Here the COLLECT_FRAMES keyword is used to postpone the evaluation of AVERAGE. My question is: Is this implementation misleading (because of the postponed evaluation of the average) or is it clear?

Final remarks

Clearly, it is possible to leave more than one path to do the same thing. However, I think it is important that we design the standard way of doing WHAM (that is: the one that we use in tutorials) so that it has the right compromise between being easy to use and flexible.

Many thanks if you arrived at the end of this very long post!

msultan commented 6 years ago

My question is: is it worth implementing this or should we NOT merge steps 2 and 3 when analyzing separate simulations?

I would vote for NOT merging steps 2 and 3 but maybe having plumed wham having an additional argument run-driver so that it can compute the biases as needed.

To be precise, some change should be made if metadynamics was used, namely: HEIGHT should be set to zero, PACE to a very large number, and RESTART=YES should be added (see e.g. this tutorial).
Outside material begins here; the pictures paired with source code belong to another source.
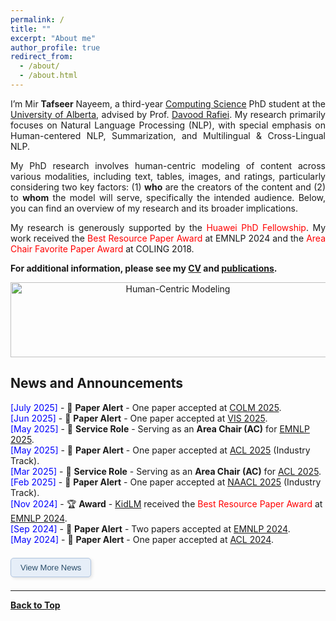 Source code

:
 ```yaml
---
permalink: /
title: ""
excerpt: "About me"
author_profile: true
redirect_from: 
  - /about/
  - /about.html
---
```


<!--👋Hi, there! -->

<p align="justify">
I’m Mir <b>Tafseer</b> Nayeem, a third-year <a href="https://www.ualberta.ca/computing-science/index.html">Computing Science</a> PhD student at the <a href="https://www.ualberta.ca/index.html">University of Alberta</a>, advised by Prof. <a href="https://webdocs.cs.ualberta.ca/~drafiei/">Davood Rafiei</a>. My research primarily focuses on Natural Language Processing (NLP), with special emphasis on Human-centered NLP, Summarization, and Multilingual & Cross-Lingual NLP. 
</p>

<p align="justify">
My PhD research involves human-centric modeling of content across various modalities, including text, tables, images, and ratings, particularly considering two key factors: (1) <b>who</b> are the creators of the content and (2) to <b>whom</b> the model will serve, specifically the intended audience. Below, you can find an overview of my research and its broader implications.
</p>

<p align="justify">
My research is generously supported by the <span style="color:Red">Huawei PhD Fellowship</span>. My work received the <span style="color:Red">Best Resource Paper Award</span> at EMNLP 2024 and the <span style="color:Red">Area Chair Favorite Paper Award</span> at COLING 2018.
</p>

<!--
Thanks for stopping by!

My name is Mir Tafseer Nayeem. I graduated with a M.Sc. degree in Computer Science from the [University of Lethbridge (UofL)](https://www.uleth.ca/), Alberta, Canada. I also worked as a Teaching and Research Assistant at UofL. My research interests include, but are not limited to, Natural Language Processing, Computational Social Science, and Recommender Systems. My work was nominated for [<span style="color:Red"> **Best Paper Award**</span>](http://coling2018.org/coling-2018-best-papers/) and selected as <span style="color:Red"> **Area Chair Favorite Paper** </span> at [COLING 2018](http://coling2018.org). Currently, I am working as a faculty member at [Ahsanullah University of Science and Technology (AUST)](https://www.aust.edu/cse), Dhaka, Bangladesh. 
-->

**For additional information, please see my [CV](https://tafseer-nayeem.github.io/cv/) and [publications](https://tafseer-nayeem.github.io/publications/).**

<!-- <a href="https://tafseer-nayeem.github.io/publications/"> <img src="https://tafseer-nayeem.github.io/images/pubs.png" alt="Publication Venues"
	title="Publication Venues" width="600" height="200"> </a>
-->

<!-- <br /> -->

<p align="center">
<img src="https://tafseer-nayeem.github.io/images/human-centric.png" alt="Human-Centric Modeling" title="Human-Centric Modeling" width="520" height="120">
</p>

## News and Announcements
* <span style="color:Blue"> [July 2025] </span> - 📌 **Paper Alert** - One paper accepted at [COLM 2025](https://colmweb.org/).
* <span style="color:Blue"> [Jun 2025] </span> - 🔔 **Paper Alert** - One paper accepted at [VIS 2025](https://ieeevis.org/year/2025/welcome).
* <span style="color:Blue"> [May 2025] </span> - 📝 **Service Role** - Serving as an **Area Chair (AC)** for [EMNLP 2025](https://2025.emnlp.org/).
* <span style="color:Blue"> [May 2025] </span> - 🔔 **Paper Alert** - One paper accepted at [ACL 2025](https://2025.aclweb.org/) (Industry Track).
* <span style="color:Blue"> [Mar 2025] </span> - 📝 **Service Role** - Serving as an **Area Chair (AC)** for [ACL 2025](https://2025.aclweb.org/).
* <span style="color:Blue"> [Feb 2025] </span> - 🔔 **Paper Alert** - One paper accepted at [NAACL 2025](https://2025.naacl.org/) (Industry Track).
* <span style="color:Blue"> [Nov 2024] </span> - 🏆 **Award** - [KidLM](https://aclanthology.org/2024.emnlp-main.277/) received the <span style="color:Red">Best Resource Paper Award</span> at [EMNLP 2024](https://2024.emnlp.org/).
* <span style="color:Blue"> [Sep 2024] </span> - 🔔 **Paper Alert** - Two papers accepted at [EMNLP 2024](https://2024.emnlp.org/).
* <span style="color:Blue"> [May 2024] </span> - 🔔 **Paper Alert** - One paper accepted at [ACL 2024](https://2024.aclweb.org/).

<!-- Button to show/hide additional content -->
<button onclick="toggleVisibility('moreUpdates')" class="expand-button">View More News</button>

<!-- Hidden content -->
<div id="moreUpdates" style="display: none;">
  <ul>
    <li><span style="color:Blue"> [Feb 2024] </span> - 🔔 <strong>Paper Alert</strong> - One paper accepted at <a href="https://lrec-coling-2024.org/">LREC-COLING 2024</a>.</li>
    <li><span style="color:Blue"> [Aug 2023] </span> - 🔔 <strong>Paper Alert</strong> - One paper accepted at <a href="https://uobevents.eventsair.com/cikm2023/">CIKM 2023</a>.</li>
    <li><span style="color:Blue"> [Jan 2023] </span> - 🔔 <strong>Paper Alert</strong> - Two papers accepted at <a href="https://2023.eacl.org/">EACL 2023</a>.</li>
    <li><span style="color:Blue">[Jun 2022]</span> - ✨ <strong>Exciting News</strong> - I am thrilled to receive <span style="color:Red">Huawei PhD Fellowship</span>.</li>
    <li><span style="color:Blue">[Sep 2021]</span> - 🎓 <strong>Education</strong> - Started PhD in <a href="https://www.ualberta.ca/computing-science/index.html">Computing Science</a> at <a href="https://www.ualberta.ca/index.html">University of Alberta</a>.</li>
    <li><span style="color:Blue">[Feb 2021]</span> - 🔔 <strong>Paper Alert</strong> - One paper accepted at <a href="https://2021.eacl.org/">EACL 2021</a>.</li>
    <li><span style="color:Blue">[Jan 2021]</span> - 🔔 <strong>Paper Alert</strong> - One paper accepted at <a href="https://aaai.org/Conferences/AAAI-21/">AAAI 2021</a>.</li>
    <li><span style="color:blue;">[Jun 2018]</span> - 🏆 <strong>Award</strong> - Our <a href="http://aclweb.org/anthology/C18-1102">paper</a> received <span style="color:red;">Area Chair Favorite Paper Award</span> at <a href="http://coling2018.org/coling-2018-best-papers/">COLING 2018</a>.</li>
    <!-- <li><span style="color:Blue">[Jun 2018]</span> - 🏆 <strong>Award</strong> - Nominated for the <a href="http://coling2018.org/coling-2018-best-papers/">Best Paper Award</a> at COLING 2018.</li> -->
</ul>

</div>


<!--

<li><span style="color:Blue">[May 2018]</span> - 🔔 <strong>Paper Alert</strong> - One <a href="http://aclweb.org/anthology/C18-1102">paper</a> accepted at COLING 2018.</li>
    <li><span style="color:Blue">[May 2019]</span> - 🔔 <strong>Paper Alert</strong> - One <a href="https://www.sciencedirect.com/science/article/pii/S0885230818303449">journal paper</a> accepted to <a href="https://www.journals.elsevier.com/computer-speech-and-language">Computer Speech & Language</a>.</li>
    <li><span style="color:Blue">[Jan 2019]</span> - 🔔 <strong>Paper Alert</strong> - One <a href="https://link.springer.com/chapter/10.1007/978-3-030-15719-7_14">paper</a> accepted at <a href="http://ecir2019.org/">ECIR 2019</a>.</li>
    <li><span style="color:Blue">[Oct 2017]</span> - 📢 <strong>Event</strong> - Organizer and Host: <a href="https://www.intel.ai/">Intel Nervana AI Academy - Workshop</a>.</li>
    <li><span style="color:Blue">[Aug 2017]</span> - 🔔 <strong>Paper Alert</strong> - One <a href="http://www.aclweb.org/anthology/I17-2071">paper</a> accepted at <a href="http://ijcnlp2017.org/site/page.aspx?pid=901&sid=1133&lang=en">IJCNLP 2017</a>.</li>
    <li><span style="color:Blue">[Aug 2017]</span> - 🔔 <strong>Paper Alert</strong> - One <a href="https://dl.acm.org/citation.cfm?id=3133106">paper</a> accepted at <a href="http://www.cikmconference.org/CIKM2017/index.html">CIKM 2017</a>.</li>
    <li><span style="color:Blue">[Aug 2017]</span> - 📢 <strong>Event</strong> - Attended <a href="http://acl2017.org/">ACL 2017</a> in Vancouver, and presented a <a href="http://www.aclweb.org/anthology/W17-2407">workshop paper</a>.</li>
    <li><span style="color:Blue">[Apr 2017]</span> - 🎤 <strong>Lecture</strong> - Gave a talk on <a href="https://tafseer-nayeem.github.io/files/Introduction_to_NLTK.pdf">Introduction to NLTK</a>.</li>
-->

<!-- Styling for the button -->
<style>
.expand-button {
  background-color: #e6eef8; /* Soft blue, often associated with academia */
  color: #2a4d69; /* Deep blue, good for readability and a scholarly vibe */
  border: 1px solid #b0c4de; /* Gentle border color */
  padding: 7px 15px; /* Comfortable padding */
  text-align: center;
  text-decoration: none;
  display: inline-block;
  margin: 7px 0; /* Adds some space around the button */
  cursor: pointer;
  border-radius: 5px; /* Gentle curve on corners */
  font-size: 13px; /* Clear, legible text size */
  transition: box-shadow 0.2s ease-in-out; /* Smooth shadow transition */
  box-shadow: 2px 2px 5px rgba(0, 0, 0, 0.1); /* Subtle shadow for depth */
}

.expand-button:hover,
.expand-button:focus {
  box-shadow: 2px 2px 8px rgba(0, 0, 0, 0.2); /* Slightly deeper shadow on hover/focus for interactivity */
}

ul {
  list-style-type: none; /* Removes the default list styling */
  padding: 0;
}

li i {
  margin-right: 5px; /* Ensures icons have space */
}
</style>

<!-- JavaScript to toggle the visibility of the 'moreUpdates' section -->
<script>
function toggleVisibility(id) {
  var x = document.getElementById(id);
  x.style.display = x.style.display === "none" ? "block" : "none";
}
</script>


----------------------------------------

[**Back to Top**](#)

<!--
<script type='text/javascript' id='clustrmaps' src='//cdn.clustrmaps.com/map_v2.js?cl=ffffff&w=320&t=m&d=ipF0iF0Q-RsFHP1VWejYRbFjf-eSQyozfam19f0UfGo'></script>
-->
Notice that plumed-wham.dat is very similar to plumed.dat.

I would like to lobby for this step being automated. There are several threads on the google group, including my own, where people have asked about this step. I

Here all is the file with all potentials produced at the end of step 2. My questions is: is this useful or do people prefer to, in any case, store the weights in order to analyze them with some external tool?
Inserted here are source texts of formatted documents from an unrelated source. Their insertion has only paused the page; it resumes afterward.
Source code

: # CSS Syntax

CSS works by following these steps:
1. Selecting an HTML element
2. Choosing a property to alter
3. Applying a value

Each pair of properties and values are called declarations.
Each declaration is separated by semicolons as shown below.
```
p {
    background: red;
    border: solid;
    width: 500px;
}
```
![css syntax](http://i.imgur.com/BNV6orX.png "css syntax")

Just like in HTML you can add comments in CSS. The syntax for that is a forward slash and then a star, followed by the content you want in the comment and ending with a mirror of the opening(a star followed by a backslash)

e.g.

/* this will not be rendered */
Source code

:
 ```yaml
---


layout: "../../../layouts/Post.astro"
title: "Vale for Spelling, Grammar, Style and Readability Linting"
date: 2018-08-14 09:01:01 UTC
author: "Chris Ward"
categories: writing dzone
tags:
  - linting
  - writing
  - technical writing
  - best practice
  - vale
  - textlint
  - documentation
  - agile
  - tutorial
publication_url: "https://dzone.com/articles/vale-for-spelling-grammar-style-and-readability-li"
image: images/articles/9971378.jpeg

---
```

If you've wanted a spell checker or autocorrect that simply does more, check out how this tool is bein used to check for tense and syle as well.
Having biases and weights in a separate file is extremely useful for using other estimators like TRAM/DHAM etc or maybe just even plotting using python libraries.

Here the COLLECT_FRAMES keyword is used to postpone the evaluation of AVERAGE. My question is: Is this implementation misleading (because of the postponed evaluation of the average) or is it clear?

I dont think there is anything wrong with this.

Thank you for continuing to develop Plumed! Its awesome!

GiovanniBussi commented 6 years ago

A short update on this. We just discussed how to do it:

@msultan notice that using a command line tool plumed wham that calls the driver is actually a way to merge steps 2 and 3. So, the way we plan to do it is the opposite way round (plumed driver that, thanks to a REWEIGHT_WHAM action in the input file, does the wham calculation). I hope it is still clear.

In any case, doing wham in the way it is done now will still be possible.

Things will be merged before version 2.5.

Thanks!

Giovanni

GiovanniBussi commented 6 years ago

This is closed now